His first project seems to have been to edit, with a commentary and translation, King Alfred's Anglo-Saxon version of the Universal History of Orosius, and this plan had Hickes's approval. He substituted, in the course of 1697, an edition of Dionysius Periegetes. Before the close of 1698 Thwaites dedicated to George Hickes his Heptateuchus, Liber Job et Evangelium Nicodemi Anglo-Saxonicae: this act of loyalty by Thwaites to the nonjuror Hickes was at some risk to his position, and attracted attention from the meddling Arthur Charlett. The same year saw an edition of Alfred's version of Boethius (Consolationis Philosophiae lib. v.) by Thwaites's pupil at Queen's, Christopher Rawlinson, who acknowledges help from his tutor. Thwaites had already begun in a modest fashion to assist Hickes in the preparation of his Thesaurus, which was published in 1705.

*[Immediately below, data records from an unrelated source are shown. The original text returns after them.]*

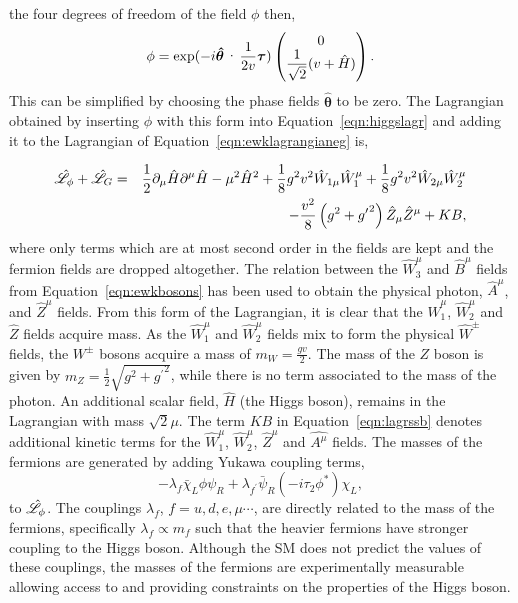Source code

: the four degrees of freedom of the field $\phi$ then, 
\begin{equation}
\phi = \exp(-i\boldsymbol{\hat{\theta}}\cdot\frac{1}{2v}\boldsymbol{\tau}) 
\everymath{\displaystyle} \begin{pmatrix}
0 \\ 
\frac{1}{\sqrt{2}}(v+\hat{H})
\end{pmatrix}.
\end{equation}
This can be simplified by choosing the phase fields $\boldsymbol{\hat{\theta}}$ 
to be zero. The Lagrangian obtained by inserting $\phi$ with this form 
into Equation~\ref{eqn:higgslagr} and adding it to the Lagrangian of 
Equation~\ref{eqn:ewklagrangianeg} is,

\begin{eqnarray}
\hat{\mathscr{L}}_{\phi}+\hat{\mathscr{L}}_{G} 
	     & = &   \frac{1}{2} \partial_{\mu} \hat{H} \partial^{\mu} \hat{H} 
	     - \mu^{2} \hat{H}^{2} 
	     + \frac{1}{8} g^{2}v^{2}\hat{W}_{1\mu}\hat{W}_{1}^{\mu}
	     + \frac{1}{8} g^{2}v^{2}\hat{W}_{2\mu}\hat{W}_{2}^{\mu}	
\nonumber \\
	    & & - \frac{v^{2}}{8} \left(g^{2}+{g^{\prime}}^{2}\right)\hat{Z}_{\mu}\hat{Z}^{\mu}
	     + KB ,
\label{eqn:lagrssb}
\end{eqnarray}
where only terms which are at most second order in the fields are kept and the 
fermion fields are dropped altogether. 
The relation between the $\hat{W}^{\mu}_{3}$ 
and $\hat{B}^{\mu}$ fields from Equation~\ref{eqn:ewkbosons} has been used to obtain
the physical photon, $\hat{A}^{\mu}$, and $\hat{Z}^{\mu}$ 
fields. 
From this form of the Lagrangian, it is clear that the $\hat{W}_{1}^{\mu}$,  
$\hat{W}^{\mu}_{2}$ and $\hat{Z}$ fields acquire mass. As the $\hat{W}_{1}^{\mu}$ and 
$\hat{W}^{\mu}_{2}$ fields mix to form the physical $\hat{W}^{\pm}$ fields, 
the $W^{\pm}$ bosons acquire a mass of $m_{W} = \frac{\displaystyle gv}{\displaystyle 2}$.
The mass of the $Z$ boson is given by 
$m_{Z}=\frac{\displaystyle 1}{\displaystyle 2}\sqrt{g^{2}+{g^{\prime}}^{2}}$, 
while there is no term associated to the mass of the photon.
An additional scalar field, $\hat{H}$ (the Higgs boson), 
remains in the Lagrangian with mass $\sqrt{2}\mu$. 
The term $KB$ in Equation~\ref{eqn:lagrssb} denotes additional kinetic terms for the $\hat{W}^{\mu}_{1}$, 
$\hat{W}^{\mu}_{2}$, $\hat{Z}^{\mu}$ and $\hat{A^{\mu}}$ fields. 
The masses of the fermions are generated by adding Yukawa coupling
terms,
\begin{equation} 
-\lambda_{f} \bar{\chi}_{L} \phi \psi_{R} + \lambda_{f^{\prime}}\bar{\psi}_{R}(-i\tau_{2}\phi^{*})\chi_{L},
\end{equation}
to $\hat{\mathscr{L}}_{\phi}$. 
The couplings $\lambda_{f}$, $f=u,d,e,\mu\cdots$,  are directly related
to the mass of the fermions, specifically 
$\lambda_{f}\propto m_{f}$ such that the heavier fermions have stronger
coupling to the Higgs boson. Although the SM does not predict the values of these
couplings, the masses of the fermions are experimentally measurable allowing 
access to and providing constraints on the properties of the Higgs boson.

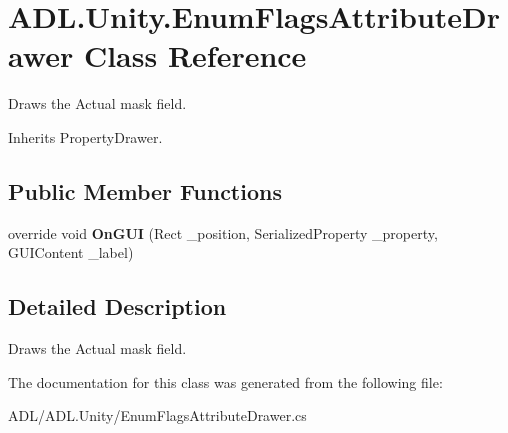 \hypertarget{class_a_d_l_1_1_unity_1_1_enum_flags_attribute_drawer}{}\section{A\+D\+L.\+Unity.\+Enum\+Flags\+Attribute\+Drawer Class Reference}
\label{class_a_d_l_1_1_unity_1_1_enum_flags_attribute_drawer}


Draws the Actual mask field.  




Inherits Property\+Drawer.

\subsection*{Public Member Functions}
\begin{DoxyCompactItemize}
\item 
\mbox{\label{class_a_d_l_1_1_unity_1_1_enum_flags_attribute_drawer_a4b117e80308b1e6e61eae375c4bd18f1}} 
override void {\bfseries On\+G\+UI} (Rect \+\_\+position, Serialized\+Property \+\_\+property, G\+U\+I\+Content \+\_\+label)
\end{DoxyCompactItemize}


\subsection{Detailed Description}
Draws the Actual mask field. 



The documentation for this class was generated from the following file\+:\begin{DoxyCompactItemize}
\item 
A\+D\+L/\+A\+D\+L.\+Unity/Enum\+Flags\+Attribute\+Drawer.\+cs\end{DoxyCompactItemize}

In 1708 he had privately printed his Notae in Anglo-Saxonum nummos (Oxford). The coins described were from the collection of Sir Andrew Fountaine, another Oxford contemporary, friend, and fellow contributor to Hickes's Thesaurus. In 1709 appeared at Oxford an edition of Ephrem the Syrian. In 1711 Thwaites returned to Anglo-Saxon, dedicating to his old pupil, Christopher Rawlinson, his Grammatica Anglo-Saxonica, ex Hickesanio Linguarum Septentrionalium Thesauro excerpta (Oxford).

Family

A younger brother, James Thwaites, graduated M.A. from Queen's College, Oxford, in 1708, and died in orders at Lambeth on 24 July 1755.